Stored data
____________

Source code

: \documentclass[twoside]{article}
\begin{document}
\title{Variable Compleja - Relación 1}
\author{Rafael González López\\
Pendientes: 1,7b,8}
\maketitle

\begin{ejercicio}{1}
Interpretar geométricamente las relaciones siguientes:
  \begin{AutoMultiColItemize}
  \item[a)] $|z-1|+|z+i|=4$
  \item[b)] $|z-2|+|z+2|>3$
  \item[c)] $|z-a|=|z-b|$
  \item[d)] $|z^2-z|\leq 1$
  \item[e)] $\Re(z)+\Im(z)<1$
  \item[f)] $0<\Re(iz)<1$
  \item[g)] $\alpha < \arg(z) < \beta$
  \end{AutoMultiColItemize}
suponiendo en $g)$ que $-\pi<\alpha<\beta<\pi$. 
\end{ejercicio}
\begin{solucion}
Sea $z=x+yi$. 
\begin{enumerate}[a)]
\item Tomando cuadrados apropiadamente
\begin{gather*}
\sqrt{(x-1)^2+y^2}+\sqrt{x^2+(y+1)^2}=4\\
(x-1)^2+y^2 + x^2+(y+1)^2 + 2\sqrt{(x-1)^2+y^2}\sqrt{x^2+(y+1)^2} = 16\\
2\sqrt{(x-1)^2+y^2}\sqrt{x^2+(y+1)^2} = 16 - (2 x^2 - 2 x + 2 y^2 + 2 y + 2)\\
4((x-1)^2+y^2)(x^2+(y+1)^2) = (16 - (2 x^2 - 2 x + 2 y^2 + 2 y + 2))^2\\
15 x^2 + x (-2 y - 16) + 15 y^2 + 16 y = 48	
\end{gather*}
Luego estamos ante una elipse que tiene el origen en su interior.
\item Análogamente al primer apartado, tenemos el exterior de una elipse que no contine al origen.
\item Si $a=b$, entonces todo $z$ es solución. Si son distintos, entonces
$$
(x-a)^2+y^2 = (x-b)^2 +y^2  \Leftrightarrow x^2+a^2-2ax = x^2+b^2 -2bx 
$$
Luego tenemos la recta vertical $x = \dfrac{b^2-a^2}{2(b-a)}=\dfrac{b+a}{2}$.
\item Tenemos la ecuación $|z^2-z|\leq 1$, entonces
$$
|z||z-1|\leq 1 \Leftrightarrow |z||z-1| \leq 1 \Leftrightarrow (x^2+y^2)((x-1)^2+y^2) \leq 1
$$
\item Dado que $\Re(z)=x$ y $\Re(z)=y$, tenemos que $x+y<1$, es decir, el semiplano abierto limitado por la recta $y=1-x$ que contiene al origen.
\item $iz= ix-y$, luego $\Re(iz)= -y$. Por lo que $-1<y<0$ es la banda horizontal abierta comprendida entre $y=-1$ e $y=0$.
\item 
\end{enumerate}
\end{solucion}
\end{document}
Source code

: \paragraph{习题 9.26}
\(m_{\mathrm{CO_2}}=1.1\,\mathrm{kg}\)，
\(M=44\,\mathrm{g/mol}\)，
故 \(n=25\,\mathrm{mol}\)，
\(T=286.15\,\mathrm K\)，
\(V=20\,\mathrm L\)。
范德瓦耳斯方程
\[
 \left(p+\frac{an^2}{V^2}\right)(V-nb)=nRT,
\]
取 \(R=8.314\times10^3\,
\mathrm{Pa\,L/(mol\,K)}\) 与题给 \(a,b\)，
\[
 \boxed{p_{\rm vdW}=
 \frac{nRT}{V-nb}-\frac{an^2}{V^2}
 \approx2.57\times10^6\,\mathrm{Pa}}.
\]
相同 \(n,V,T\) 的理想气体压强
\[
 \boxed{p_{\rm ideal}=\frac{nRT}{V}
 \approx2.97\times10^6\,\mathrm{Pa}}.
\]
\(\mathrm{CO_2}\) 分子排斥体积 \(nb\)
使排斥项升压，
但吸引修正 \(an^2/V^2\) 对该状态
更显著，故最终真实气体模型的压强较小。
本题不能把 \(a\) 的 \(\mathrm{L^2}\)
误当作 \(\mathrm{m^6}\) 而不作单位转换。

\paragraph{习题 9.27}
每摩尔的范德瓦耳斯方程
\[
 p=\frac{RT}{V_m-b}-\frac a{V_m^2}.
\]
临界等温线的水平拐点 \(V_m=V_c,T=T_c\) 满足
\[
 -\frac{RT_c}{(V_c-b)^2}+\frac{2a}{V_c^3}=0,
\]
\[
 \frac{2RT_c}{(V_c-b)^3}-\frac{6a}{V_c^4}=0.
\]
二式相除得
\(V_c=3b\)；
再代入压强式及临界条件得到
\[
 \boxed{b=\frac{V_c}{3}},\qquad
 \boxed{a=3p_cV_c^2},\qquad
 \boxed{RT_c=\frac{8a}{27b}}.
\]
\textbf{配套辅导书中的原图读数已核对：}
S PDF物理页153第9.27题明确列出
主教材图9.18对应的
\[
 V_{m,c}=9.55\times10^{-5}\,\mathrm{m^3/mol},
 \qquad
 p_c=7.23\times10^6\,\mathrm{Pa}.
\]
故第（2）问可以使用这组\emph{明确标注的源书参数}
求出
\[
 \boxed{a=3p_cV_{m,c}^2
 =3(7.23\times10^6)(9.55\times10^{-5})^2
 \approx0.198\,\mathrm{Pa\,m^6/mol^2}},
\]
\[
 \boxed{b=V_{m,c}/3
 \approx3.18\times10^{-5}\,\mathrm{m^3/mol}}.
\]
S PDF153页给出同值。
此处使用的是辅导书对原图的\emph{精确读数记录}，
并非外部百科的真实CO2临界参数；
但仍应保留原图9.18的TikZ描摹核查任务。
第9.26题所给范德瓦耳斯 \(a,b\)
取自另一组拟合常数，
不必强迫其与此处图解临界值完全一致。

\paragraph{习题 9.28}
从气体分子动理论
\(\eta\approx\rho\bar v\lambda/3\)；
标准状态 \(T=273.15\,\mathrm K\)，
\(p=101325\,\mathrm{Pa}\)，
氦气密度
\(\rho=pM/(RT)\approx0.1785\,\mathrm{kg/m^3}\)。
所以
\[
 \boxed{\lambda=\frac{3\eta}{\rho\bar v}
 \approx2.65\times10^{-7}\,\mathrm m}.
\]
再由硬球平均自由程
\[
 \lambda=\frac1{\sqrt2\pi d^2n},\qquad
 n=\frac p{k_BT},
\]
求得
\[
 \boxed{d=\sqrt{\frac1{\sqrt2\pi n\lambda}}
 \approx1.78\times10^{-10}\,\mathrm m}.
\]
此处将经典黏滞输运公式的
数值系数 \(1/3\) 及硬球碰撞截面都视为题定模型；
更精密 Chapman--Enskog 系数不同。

____________

* _AIM OF THE TASK_
What is needed is a word-for-word restatement of every line from the one with "数值系数 \(1/3\) 及硬球碰撞截面都视为题定模型；" to the end of the entries above.

* _TASK SOLUTION_
数值系数 \(1/3\) 及硬球碰撞截面都视为题定模型；
更精密 Chapman--Enskog 系数不同。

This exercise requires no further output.